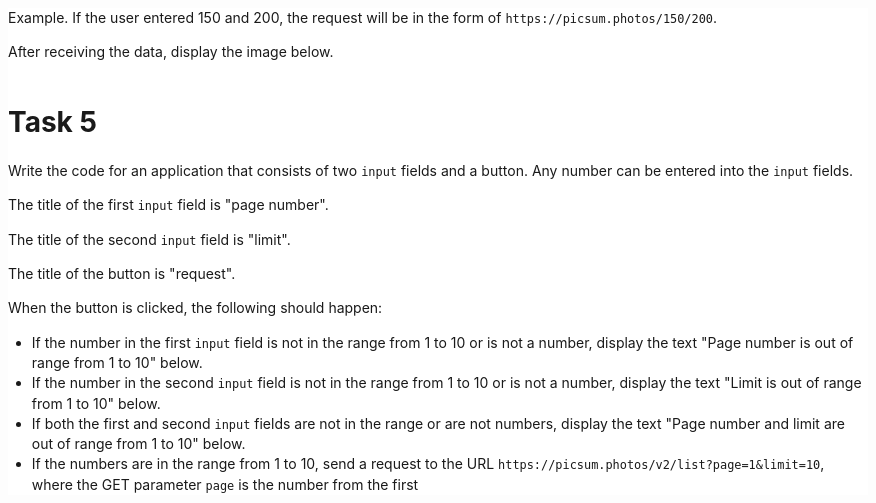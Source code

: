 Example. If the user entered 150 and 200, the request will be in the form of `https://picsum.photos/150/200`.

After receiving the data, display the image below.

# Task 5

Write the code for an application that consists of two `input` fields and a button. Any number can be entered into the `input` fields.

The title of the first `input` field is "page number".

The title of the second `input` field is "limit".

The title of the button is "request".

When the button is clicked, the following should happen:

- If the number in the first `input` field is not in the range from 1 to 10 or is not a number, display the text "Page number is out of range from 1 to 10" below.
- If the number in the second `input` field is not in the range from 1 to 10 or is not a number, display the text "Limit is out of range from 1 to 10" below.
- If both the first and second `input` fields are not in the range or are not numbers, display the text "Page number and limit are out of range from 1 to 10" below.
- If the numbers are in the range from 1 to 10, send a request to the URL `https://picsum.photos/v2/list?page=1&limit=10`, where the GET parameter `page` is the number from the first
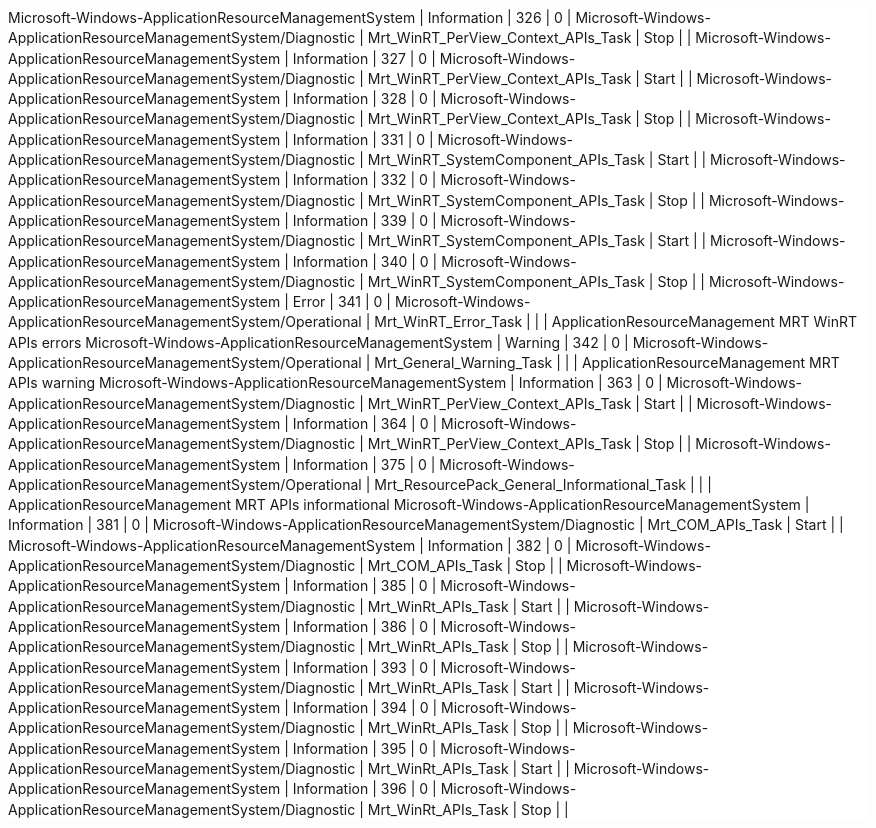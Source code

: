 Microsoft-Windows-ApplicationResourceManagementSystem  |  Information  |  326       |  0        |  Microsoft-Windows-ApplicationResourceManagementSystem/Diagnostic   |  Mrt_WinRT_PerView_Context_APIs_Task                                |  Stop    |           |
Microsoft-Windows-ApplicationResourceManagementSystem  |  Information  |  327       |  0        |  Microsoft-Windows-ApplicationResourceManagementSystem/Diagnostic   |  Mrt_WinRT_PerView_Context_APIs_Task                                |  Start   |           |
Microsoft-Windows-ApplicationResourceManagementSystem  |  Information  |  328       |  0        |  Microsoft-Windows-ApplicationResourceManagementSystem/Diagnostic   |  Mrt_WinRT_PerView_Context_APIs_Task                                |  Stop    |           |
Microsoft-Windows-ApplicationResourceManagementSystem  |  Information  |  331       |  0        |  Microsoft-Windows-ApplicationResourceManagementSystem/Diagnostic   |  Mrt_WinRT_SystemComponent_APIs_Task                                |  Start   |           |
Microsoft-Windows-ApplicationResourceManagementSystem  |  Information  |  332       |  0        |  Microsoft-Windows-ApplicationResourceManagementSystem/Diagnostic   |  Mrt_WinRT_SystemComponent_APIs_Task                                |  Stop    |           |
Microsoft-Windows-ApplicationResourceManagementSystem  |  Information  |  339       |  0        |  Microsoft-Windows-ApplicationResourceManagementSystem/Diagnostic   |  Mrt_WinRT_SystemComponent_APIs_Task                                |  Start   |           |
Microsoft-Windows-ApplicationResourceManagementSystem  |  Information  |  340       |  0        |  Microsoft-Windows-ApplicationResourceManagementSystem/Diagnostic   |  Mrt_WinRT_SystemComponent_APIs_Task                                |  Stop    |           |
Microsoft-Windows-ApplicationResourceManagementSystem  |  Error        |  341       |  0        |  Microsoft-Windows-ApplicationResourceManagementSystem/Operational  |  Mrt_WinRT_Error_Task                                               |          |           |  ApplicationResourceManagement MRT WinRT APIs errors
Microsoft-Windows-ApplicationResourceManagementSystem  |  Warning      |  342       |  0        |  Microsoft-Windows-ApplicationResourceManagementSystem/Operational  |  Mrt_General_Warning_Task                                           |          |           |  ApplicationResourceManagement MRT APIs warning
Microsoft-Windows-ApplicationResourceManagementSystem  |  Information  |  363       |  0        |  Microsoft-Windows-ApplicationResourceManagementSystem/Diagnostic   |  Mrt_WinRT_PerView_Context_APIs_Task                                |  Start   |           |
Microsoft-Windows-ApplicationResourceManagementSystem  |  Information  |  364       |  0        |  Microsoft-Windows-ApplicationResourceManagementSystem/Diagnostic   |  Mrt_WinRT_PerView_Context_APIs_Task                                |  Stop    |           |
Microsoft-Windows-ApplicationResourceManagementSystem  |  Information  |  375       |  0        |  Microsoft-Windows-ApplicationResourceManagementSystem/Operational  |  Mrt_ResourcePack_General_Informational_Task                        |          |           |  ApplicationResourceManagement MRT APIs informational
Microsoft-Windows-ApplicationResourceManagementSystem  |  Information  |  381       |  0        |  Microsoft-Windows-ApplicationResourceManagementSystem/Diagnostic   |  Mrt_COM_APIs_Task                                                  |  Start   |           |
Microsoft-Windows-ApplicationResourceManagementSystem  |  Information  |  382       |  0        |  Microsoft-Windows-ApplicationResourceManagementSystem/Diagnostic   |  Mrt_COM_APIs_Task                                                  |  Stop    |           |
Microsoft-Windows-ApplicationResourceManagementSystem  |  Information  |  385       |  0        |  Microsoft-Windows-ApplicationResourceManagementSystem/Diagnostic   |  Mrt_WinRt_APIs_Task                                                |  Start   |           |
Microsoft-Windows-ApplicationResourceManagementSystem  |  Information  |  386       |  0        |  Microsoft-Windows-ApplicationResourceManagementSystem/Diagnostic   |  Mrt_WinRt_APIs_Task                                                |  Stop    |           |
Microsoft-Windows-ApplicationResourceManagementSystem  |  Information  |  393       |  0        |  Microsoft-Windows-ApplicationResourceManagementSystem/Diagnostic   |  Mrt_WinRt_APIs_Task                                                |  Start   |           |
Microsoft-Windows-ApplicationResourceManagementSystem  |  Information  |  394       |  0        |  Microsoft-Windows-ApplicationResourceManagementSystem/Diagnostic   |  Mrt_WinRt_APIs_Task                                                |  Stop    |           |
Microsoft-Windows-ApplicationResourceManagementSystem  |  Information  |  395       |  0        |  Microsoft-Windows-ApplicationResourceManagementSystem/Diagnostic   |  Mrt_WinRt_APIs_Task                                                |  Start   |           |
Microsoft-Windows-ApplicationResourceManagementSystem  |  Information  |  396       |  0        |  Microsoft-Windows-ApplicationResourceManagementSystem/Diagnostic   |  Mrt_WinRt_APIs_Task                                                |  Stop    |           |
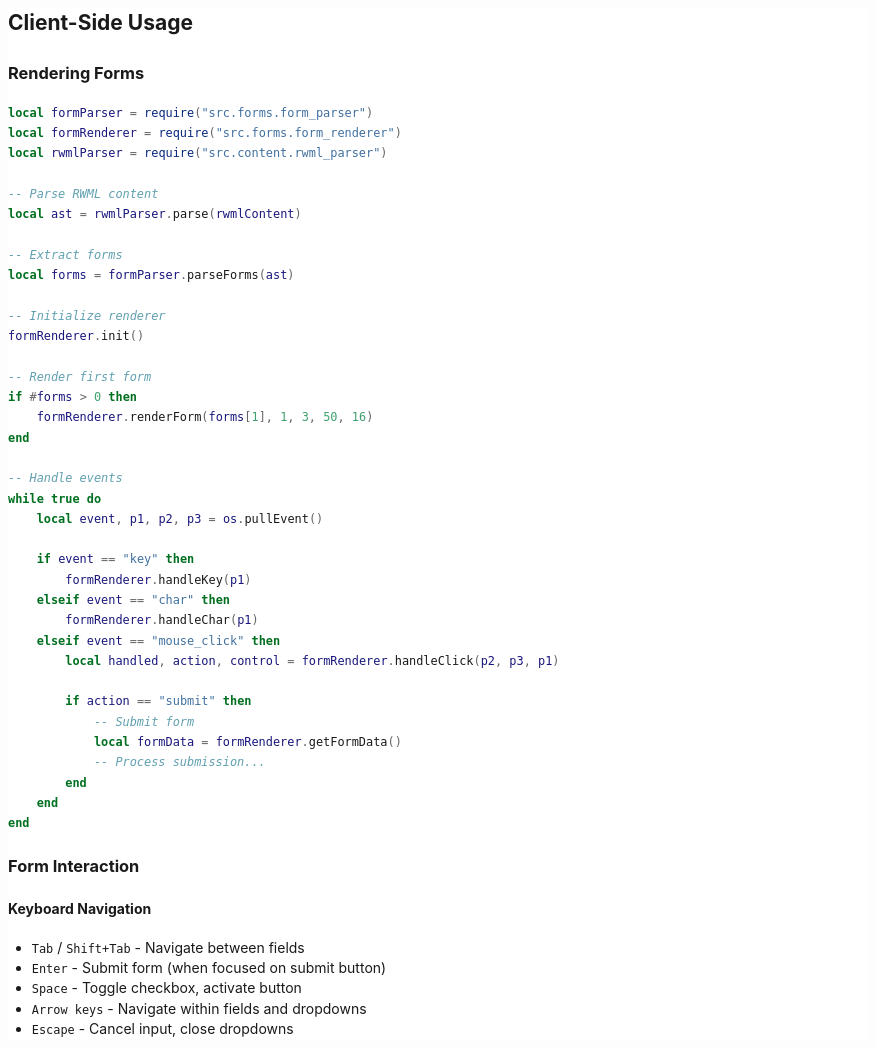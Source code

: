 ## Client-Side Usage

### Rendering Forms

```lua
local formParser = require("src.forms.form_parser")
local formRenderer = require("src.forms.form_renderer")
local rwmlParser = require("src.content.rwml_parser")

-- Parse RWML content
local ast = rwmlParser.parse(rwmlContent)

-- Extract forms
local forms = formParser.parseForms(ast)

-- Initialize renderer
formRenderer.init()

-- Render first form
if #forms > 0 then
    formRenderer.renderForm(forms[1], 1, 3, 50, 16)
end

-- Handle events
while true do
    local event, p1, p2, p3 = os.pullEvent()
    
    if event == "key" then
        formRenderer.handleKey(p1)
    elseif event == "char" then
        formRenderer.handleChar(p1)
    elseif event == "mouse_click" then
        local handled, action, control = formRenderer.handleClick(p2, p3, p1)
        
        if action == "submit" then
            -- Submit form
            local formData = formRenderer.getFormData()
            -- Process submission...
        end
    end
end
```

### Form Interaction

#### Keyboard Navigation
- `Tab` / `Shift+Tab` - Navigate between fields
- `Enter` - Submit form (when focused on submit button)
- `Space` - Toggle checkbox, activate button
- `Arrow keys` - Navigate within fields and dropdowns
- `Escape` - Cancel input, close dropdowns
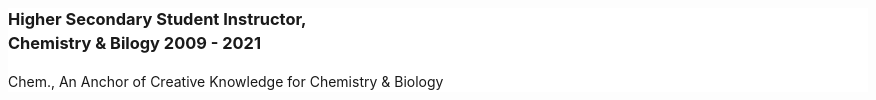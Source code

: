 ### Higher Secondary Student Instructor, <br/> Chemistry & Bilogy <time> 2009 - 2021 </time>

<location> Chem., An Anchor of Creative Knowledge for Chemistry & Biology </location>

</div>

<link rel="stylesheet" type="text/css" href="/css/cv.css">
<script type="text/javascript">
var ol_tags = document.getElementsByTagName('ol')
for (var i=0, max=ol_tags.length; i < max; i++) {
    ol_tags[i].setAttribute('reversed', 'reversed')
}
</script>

====

Problem statement - For the word "Chemistry", tally the lines above that hold it and answer with the number alone.

Answer box - 2